U.S. crude was down 16 cents at $87.24 a barrel by 5:59 a.m. EDT. It briefly hit an all-time high of $89 on Wednesday in a rally that added almost $10 in eight days.
London Brent was down 18 cents at $82.95.
Nigeria's minister of state for petroleum told Reuters on Wednesday he did not rule out that OPEC ministers may turn informal talks at an OPEC heads of state summit in Riyadh next month into a full-blown meeting to review output.
But on Thursday an Iranian official insisted there was no need for OPEC to boost output further, having agreed to add 500,000 barrels per day to the market from November 1.
Geopolitics is the reason behind very high oil prices, said the official from OPEC's second biggest producer. Bringing calm to the international situation would help the price.
Oil has surged 45 percent since the start of the year.
The rally has accelerated this month on a combination of relatively low oil stocks in consumer nations, unprecedented weakness in the dollar and the prospect Turkey will send troops into northern Iraq to hunt down Kurdish rebels there.
Although little oil is at risk from any military action by Turkey in northern Iraq -- Iraq's exports via its pipeline to Turkey have been sporadic since 2003 -- traders fear a conflict could endanger other supplies from the Middle East.
Oil has moved closer to the 1980 inflation-adjusted high.
That year - a year after the Iranian revolution and at the start of the Iran-Iraq year - oil averaged $90.46.
This year's average is $67.27.
The move up is...a completely fundamental phenomenon in our view, and is the result of a supply-demand dynamic that has been happening in slow motion for a full year, analysts at Barclays Capital said in a report. The issue seems no longer to be whether oil will reach $100 per barrel, but when.
Signs of slowing demand in top consumer the United States were a tempering factor on Thursday, however.
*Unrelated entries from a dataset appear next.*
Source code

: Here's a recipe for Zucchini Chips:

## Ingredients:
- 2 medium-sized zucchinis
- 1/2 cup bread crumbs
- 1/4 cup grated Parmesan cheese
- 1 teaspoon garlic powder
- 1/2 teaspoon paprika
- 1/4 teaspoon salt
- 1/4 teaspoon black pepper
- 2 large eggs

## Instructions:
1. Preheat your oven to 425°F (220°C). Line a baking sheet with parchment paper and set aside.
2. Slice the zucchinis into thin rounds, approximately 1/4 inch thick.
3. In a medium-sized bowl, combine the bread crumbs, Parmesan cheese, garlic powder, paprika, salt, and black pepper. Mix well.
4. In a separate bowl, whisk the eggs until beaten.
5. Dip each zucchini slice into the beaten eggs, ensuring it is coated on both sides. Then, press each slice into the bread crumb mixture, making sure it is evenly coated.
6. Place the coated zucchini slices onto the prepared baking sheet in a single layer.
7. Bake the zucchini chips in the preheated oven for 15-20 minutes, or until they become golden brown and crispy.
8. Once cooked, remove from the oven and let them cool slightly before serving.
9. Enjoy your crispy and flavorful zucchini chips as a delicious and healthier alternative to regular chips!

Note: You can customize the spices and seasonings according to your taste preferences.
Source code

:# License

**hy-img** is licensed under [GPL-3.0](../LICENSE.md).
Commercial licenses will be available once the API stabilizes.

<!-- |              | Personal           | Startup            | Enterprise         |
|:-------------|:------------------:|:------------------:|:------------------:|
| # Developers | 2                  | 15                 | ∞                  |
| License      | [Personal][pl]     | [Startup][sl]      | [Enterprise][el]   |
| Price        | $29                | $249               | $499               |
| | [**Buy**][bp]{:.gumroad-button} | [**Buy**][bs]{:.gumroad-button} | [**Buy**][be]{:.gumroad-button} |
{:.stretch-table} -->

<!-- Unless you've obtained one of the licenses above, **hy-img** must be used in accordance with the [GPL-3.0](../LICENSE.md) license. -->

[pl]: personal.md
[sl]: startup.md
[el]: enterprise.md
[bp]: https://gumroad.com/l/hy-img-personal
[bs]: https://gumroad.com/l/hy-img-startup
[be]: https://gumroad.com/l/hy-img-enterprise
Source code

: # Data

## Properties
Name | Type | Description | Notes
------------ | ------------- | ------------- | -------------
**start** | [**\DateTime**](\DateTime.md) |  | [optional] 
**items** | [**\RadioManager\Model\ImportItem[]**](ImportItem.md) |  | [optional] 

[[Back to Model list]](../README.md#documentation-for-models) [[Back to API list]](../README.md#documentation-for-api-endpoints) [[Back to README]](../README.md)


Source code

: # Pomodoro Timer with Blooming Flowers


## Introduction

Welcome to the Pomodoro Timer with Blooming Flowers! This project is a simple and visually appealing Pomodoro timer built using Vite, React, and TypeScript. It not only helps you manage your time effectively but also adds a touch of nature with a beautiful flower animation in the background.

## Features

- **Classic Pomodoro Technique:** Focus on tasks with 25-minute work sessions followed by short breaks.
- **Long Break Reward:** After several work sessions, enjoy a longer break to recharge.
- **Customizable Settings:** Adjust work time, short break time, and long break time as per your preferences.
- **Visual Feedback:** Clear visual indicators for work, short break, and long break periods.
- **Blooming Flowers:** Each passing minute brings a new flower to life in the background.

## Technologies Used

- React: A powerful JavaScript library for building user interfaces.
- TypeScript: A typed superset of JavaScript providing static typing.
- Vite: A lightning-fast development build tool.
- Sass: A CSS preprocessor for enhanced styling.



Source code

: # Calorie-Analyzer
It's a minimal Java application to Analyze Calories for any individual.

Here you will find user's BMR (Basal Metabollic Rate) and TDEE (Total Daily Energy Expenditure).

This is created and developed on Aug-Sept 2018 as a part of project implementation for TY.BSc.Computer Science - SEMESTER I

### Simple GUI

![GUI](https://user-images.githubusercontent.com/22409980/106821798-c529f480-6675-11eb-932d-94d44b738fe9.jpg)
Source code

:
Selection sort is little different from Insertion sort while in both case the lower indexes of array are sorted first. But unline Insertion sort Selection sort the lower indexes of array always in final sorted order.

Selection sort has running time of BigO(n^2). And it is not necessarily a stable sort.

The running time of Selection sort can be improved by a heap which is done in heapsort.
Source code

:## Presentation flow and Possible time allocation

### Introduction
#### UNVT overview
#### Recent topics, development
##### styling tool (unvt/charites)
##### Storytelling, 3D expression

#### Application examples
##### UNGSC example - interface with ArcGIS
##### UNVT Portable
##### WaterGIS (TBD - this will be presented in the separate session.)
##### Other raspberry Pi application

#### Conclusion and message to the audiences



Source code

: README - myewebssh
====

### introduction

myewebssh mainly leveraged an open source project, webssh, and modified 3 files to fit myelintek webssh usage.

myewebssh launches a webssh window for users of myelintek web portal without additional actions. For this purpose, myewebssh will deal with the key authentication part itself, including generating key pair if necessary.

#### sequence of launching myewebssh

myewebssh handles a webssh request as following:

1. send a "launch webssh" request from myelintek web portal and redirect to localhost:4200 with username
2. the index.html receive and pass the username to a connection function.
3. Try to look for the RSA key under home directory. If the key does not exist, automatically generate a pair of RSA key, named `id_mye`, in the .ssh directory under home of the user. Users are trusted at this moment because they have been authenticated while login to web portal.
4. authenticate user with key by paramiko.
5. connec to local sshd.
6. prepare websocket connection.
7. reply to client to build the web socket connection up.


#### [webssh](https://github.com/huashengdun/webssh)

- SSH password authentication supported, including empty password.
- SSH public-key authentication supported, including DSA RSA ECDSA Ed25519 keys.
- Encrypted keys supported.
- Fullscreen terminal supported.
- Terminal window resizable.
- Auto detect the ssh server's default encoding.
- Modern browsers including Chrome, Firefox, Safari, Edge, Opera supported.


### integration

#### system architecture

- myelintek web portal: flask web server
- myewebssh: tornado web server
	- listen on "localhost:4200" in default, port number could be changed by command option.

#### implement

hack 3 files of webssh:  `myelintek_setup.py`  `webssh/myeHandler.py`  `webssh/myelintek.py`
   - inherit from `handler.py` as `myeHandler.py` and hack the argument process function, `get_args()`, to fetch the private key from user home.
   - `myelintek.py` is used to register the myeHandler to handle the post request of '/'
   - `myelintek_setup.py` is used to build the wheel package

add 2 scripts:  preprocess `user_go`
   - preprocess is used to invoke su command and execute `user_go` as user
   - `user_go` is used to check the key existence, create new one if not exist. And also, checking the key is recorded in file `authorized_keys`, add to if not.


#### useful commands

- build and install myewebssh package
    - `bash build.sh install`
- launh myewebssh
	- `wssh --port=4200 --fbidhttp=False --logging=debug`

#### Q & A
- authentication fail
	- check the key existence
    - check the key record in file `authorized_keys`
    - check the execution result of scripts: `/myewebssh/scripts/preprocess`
U.S. data on Wednesday showed year-on-year growth of just 0.2 percent.
Energy Secretary Sam Bodman said high prices were of great concern to the United States, whose economy is facing headwinds from the meltdown in the subprime mortgage market.
With prices pushing towards $90, and $100 being bandied about as another likely target, both OPEC and the United States are under increasing pressure to try to talk the market down, said Edward Meir, an analyst at MF Global.